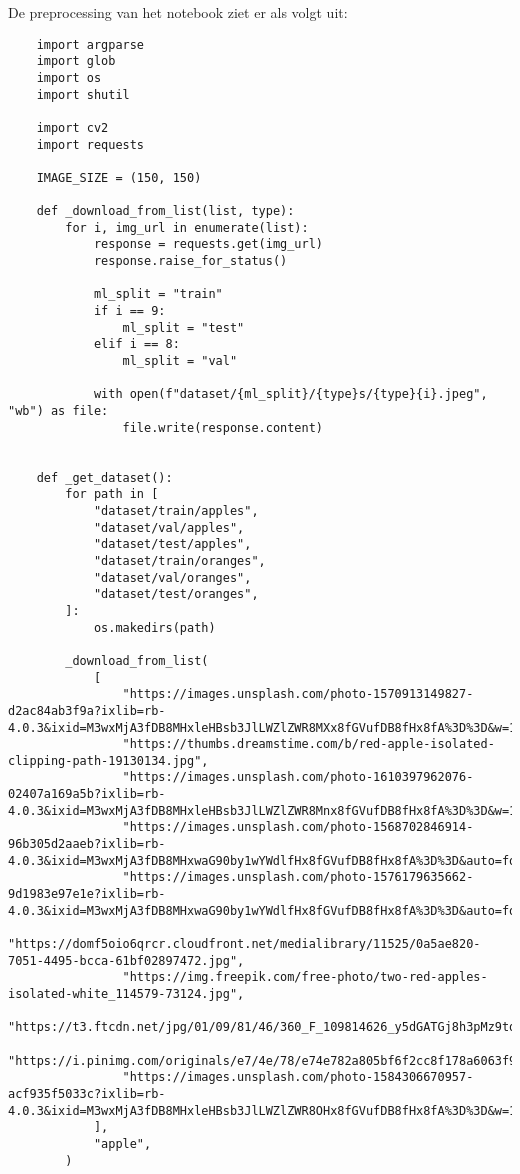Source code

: De preprocessing van het notebook ziet er als volgt uit: 
\begin{verbatim}
    import argparse
    import glob
    import os
    import shutil

    import cv2
    import requests

    IMAGE_SIZE = (150, 150)

    def _download_from_list(list, type):
        for i, img_url in enumerate(list):
            response = requests.get(img_url)
            response.raise_for_status()

            ml_split = "train"
            if i == 9:
                ml_split = "test"
            elif i == 8:
                ml_split = "val"

            with open(f"dataset/{ml_split}/{type}s/{type}{i}.jpeg", "wb") as file:
                file.write(response.content)


    def _get_dataset():
        for path in [
            "dataset/train/apples",
            "dataset/val/apples",
            "dataset/test/apples",
            "dataset/train/oranges",
            "dataset/val/oranges",
            "dataset/test/oranges",
        ]:
            os.makedirs(path)

        _download_from_list(
            [
                "https://images.unsplash.com/photo-1570913149827-d2ac84ab3f9a?ixlib=rb-4.0.3&ixid=M3wxMjA3fDB8MHxleHBsb3JlLWZlZWR8MXx8fGVufDB8fHx8fA%3D%3D&w=1000&q=80",
                "https://thumbs.dreamstime.com/b/red-apple-isolated-clipping-path-19130134.jpg",
                "https://images.unsplash.com/photo-1610397962076-02407a169a5b?ixlib=rb-4.0.3&ixid=M3wxMjA3fDB8MHxleHBsb3JlLWZlZWR8Mnx8fGVufDB8fHx8fA%3D%3D&w=1000&q=80",
                "https://images.unsplash.com/photo-1568702846914-96b305d2aaeb?ixlib=rb-4.0.3&ixid=M3wxMjA3fDB8MHxwaG90by1wYWdlfHx8fGVufDB8fHx8fA%3D%3D&auto=format&fit=crop&w=2940&q=80",
                "https://images.unsplash.com/photo-1576179635662-9d1983e97e1e?ixlib=rb-4.0.3&ixid=M3wxMjA3fDB8MHxwaG90by1wYWdlfHx8fGVufDB8fHx8fA%3D%3D&auto=format&fit=crop&w=2787&q=80",
                "https://domf5oio6qrcr.cloudfront.net/medialibrary/11525/0a5ae820-7051-4495-bcca-61bf02897472.jpg",
                "https://img.freepik.com/free-photo/two-red-apples-isolated-white_114579-73124.jpg",
                "https://t3.ftcdn.net/jpg/01/09/81/46/360_F_109814626_y5dGATGj8h3pMz9tq1HNRfiuXR12uFCj.jpg",
                "https://i.pinimg.com/originals/e7/4e/78/e74e782a805bf6f2cc8f178a6063f9d7.jpg",
                "https://images.unsplash.com/photo-1584306670957-acf935f5033c?ixlib=rb-4.0.3&ixid=M3wxMjA3fDB8MHxleHBsb3JlLWZlZWR8OHx8fGVufDB8fHx8fA%3D%3D&w=1000&q=80",
            ],
            "apple",
        )


\end{verbatim}
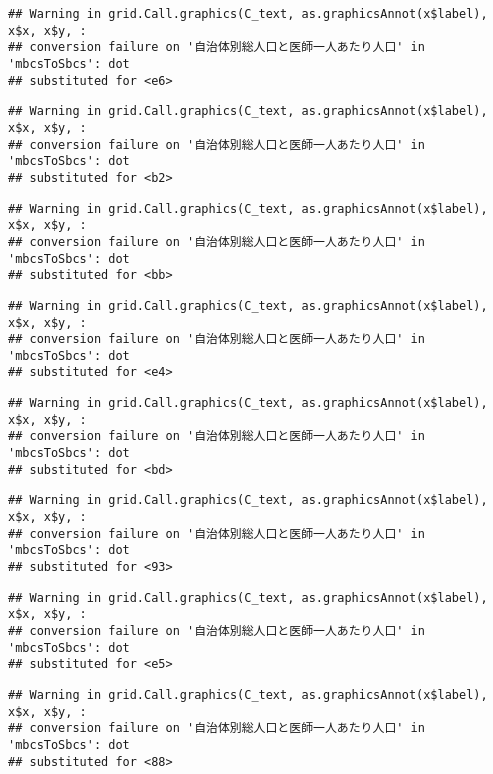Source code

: \documentclass[
]{article}
\begin{document}
\begin{verbatim}
## Warning in grid.Call.graphics(C_text, as.graphicsAnnot(x$label), x$x, x$y, :
## conversion failure on '自治体別総人口と医師一人あたり人口' in 'mbcsToSbcs': dot
## substituted for <e6>
\end{verbatim}

\begin{verbatim}
## Warning in grid.Call.graphics(C_text, as.graphicsAnnot(x$label), x$x, x$y, :
## conversion failure on '自治体別総人口と医師一人あたり人口' in 'mbcsToSbcs': dot
## substituted for <b2>
\end{verbatim}

\begin{verbatim}
## Warning in grid.Call.graphics(C_text, as.graphicsAnnot(x$label), x$x, x$y, :
## conversion failure on '自治体別総人口と医師一人あたり人口' in 'mbcsToSbcs': dot
## substituted for <bb>
\end{verbatim}

\begin{verbatim}
## Warning in grid.Call.graphics(C_text, as.graphicsAnnot(x$label), x$x, x$y, :
## conversion failure on '自治体別総人口と医師一人あたり人口' in 'mbcsToSbcs': dot
## substituted for <e4>
\end{verbatim}

\begin{verbatim}
## Warning in grid.Call.graphics(C_text, as.graphicsAnnot(x$label), x$x, x$y, :
## conversion failure on '自治体別総人口と医師一人あたり人口' in 'mbcsToSbcs': dot
## substituted for <bd>
\end{verbatim}

\begin{verbatim}
## Warning in grid.Call.graphics(C_text, as.graphicsAnnot(x$label), x$x, x$y, :
## conversion failure on '自治体別総人口と医師一人あたり人口' in 'mbcsToSbcs': dot
## substituted for <93>
\end{verbatim}

\begin{verbatim}
## Warning in grid.Call.graphics(C_text, as.graphicsAnnot(x$label), x$x, x$y, :
## conversion failure on '自治体別総人口と医師一人あたり人口' in 'mbcsToSbcs': dot
## substituted for <e5>
\end{verbatim}

\begin{verbatim}
## Warning in grid.Call.graphics(C_text, as.graphicsAnnot(x$label), x$x, x$y, :
## conversion failure on '自治体別総人口と医師一人あたり人口' in 'mbcsToSbcs': dot
## substituted for <88>
\end{verbatim}
\end{document}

..............................

◆ **TASK OBJECTIVE**
Line by line, return the listing above exactly, dropping every picture.

◆ **PROBLEM SOLUTION**
Source code

: De preprocessing van het notebook ziet er als volgt uit: 
\begin{verbatim}
    import argparse
    import glob
    import os
    import shutil

    import cv2
    import requests

    IMAGE_SIZE = (150, 150)

    def _download_from_list(list, type):
        for i, img_url in enumerate(list):
            response = requests.get(img_url)
            response.raise_for_status()

            ml_split = "train"
            if i == 9:
                ml_split = "test"
            elif i == 8:
                ml_split = "val"

            with open(f"dataset/{ml_split}/{type}s/{type}{i}.jpeg", "wb") as file:
                file.write(response.content)


    def _get_dataset():
        for path in [
            "dataset/train/apples",
            "dataset/val/apples",
            "dataset/test/apples",
            "dataset/train/oranges",
            "dataset/val/oranges",
            "dataset/test/oranges",
        ]:
            os.makedirs(path)

        _download_from_list(
            [
                "https://images.unsplash.com/photo-1570913149827-d2ac84ab3f9a?ixlib=rb-4.0.3&ixid=M3wxMjA3fDB8MHxleHBsb3JlLWZlZWR8MXx8fGVufDB8fHx8fA%3D%3D&w=1000&q=80",
                "https://thumbs.dreamstime.com/b/red-apple-isolated-clipping-path-19130134.jpg",
                "https://images.unsplash.com/photo-1610397962076-02407a169a5b?ixlib=rb-4.0.3&ixid=M3wxMjA3fDB8MHxleHBsb3JlLWZlZWR8Mnx8fGVufDB8fHx8fA%3D%3D&w=1000&q=80",
                "https://images.unsplash.com/photo-1568702846914-96b305d2aaeb?ixlib=rb-4.0.3&ixid=M3wxMjA3fDB8MHxwaG90by1wYWdlfHx8fGVufDB8fHx8fA%3D%3D&auto=format&fit=crop&w=2940&q=80",
                "https://images.unsplash.com/photo-1576179635662-9d1983e97e1e?ixlib=rb-4.0.3&ixid=M3wxMjA3fDB8MHxwaG90by1wYWdlfHx8fGVufDB8fHx8fA%3D%3D&auto=format&fit=crop&w=2787&q=80",
                "https://domf5oio6qrcr.cloudfront.net/medialibrary/11525/0a5ae820-7051-4495-bcca-61bf02897472.jpg",
                "https://img.freepik.com/free-photo/two-red-apples-isolated-white_114579-73124.jpg",
                "https://t3.ftcdn.net/jpg/01/09/81/46/360_F_109814626_y5dGATGj8h3pMz9tq1HNRfiuXR12uFCj.jpg",
                "https://i.pinimg.com/originals/e7/4e/78/e74e782a805bf6f2cc8f178a6063f9d7.jpg",
                "https://images.unsplash.com/photo-1584306670957-acf935f5033c?ixlib=rb-4.0.3&ixid=M3wxMjA3fDB8MHxleHBsb3JlLWZlZWR8OHx8fGVufDB8fHx8fA%3D%3D&w=1000&q=80",
            ],
            "apple",
        )


\end{verbatim}
Source code

: \documentclass[
]{article}
\begin{document}
\begin{verbatim}
## Warning in grid.Call.graphics(C_text, as.graphicsAnnot(x$label), x$x, x$y, :
## conversion failure on '自治体別総人口と医師一人あたり人口' in 'mbcsToSbcs': dot
## substituted for <e6>
\end{verbatim}

\begin{verbatim}
## Warning in grid.Call.graphics(C_text, as.graphicsAnnot(x$label), x$x, x$y, :
## conversion failure on '自治体別総人口と医師一人あたり人口' in 'mbcsToSbcs': dot
## substituted for <b2>
\end{verbatim}

\begin{verbatim}
## Warning in grid.Call.graphics(C_text, as.graphicsAnnot(x$label), x$x, x$y, :
## conversion failure on '自治体別総人口と医師一人あたり人口' in 'mbcsToSbcs': dot
## substituted for <bb>
\end{verbatim}

\begin{verbatim}
## Warning in grid.Call.graphics(C_text, as.graphicsAnnot(x$label), x$x, x$y, :
## conversion failure on '自治体別総人口と医師一人あたり人口' in 'mbcsToSbcs': dot
## substituted for <e4>
\end{verbatim}

\begin{verbatim}
## Warning in grid.Call.graphics(C_text, as.graphicsAnnot(x$label), x$x, x$y, :
## conversion failure on '自治体別総人口と医師一人あたり人口' in 'mbcsToSbcs': dot
## substituted for <bd>
\end{verbatim}

\begin{verbatim}
## Warning in grid.Call.graphics(C_text, as.graphicsAnnot(x$label), x$x, x$y, :
## conversion failure on '自治体別総人口と医師一人あたり人口' in 'mbcsToSbcs': dot
## substituted for <93>
\end{verbatim}

\begin{verbatim}
## Warning in grid.Call.graphics(C_text, as.graphicsAnnot(x$label), x$x, x$y, :
## conversion failure on '自治体別総人口と医師一人あたり人口' in 'mbcsToSbcs': dot
## substituted for <e5>
\end{verbatim}

\begin{verbatim}
## Warning in grid.Call.graphics(C_text, as.graphicsAnnot(x$label), x$x, x$y, :
## conversion failure on '自治体別総人口と医師一人あたり人口' in 'mbcsToSbcs': dot
## substituted for <88>
\end{verbatim}
\end{document}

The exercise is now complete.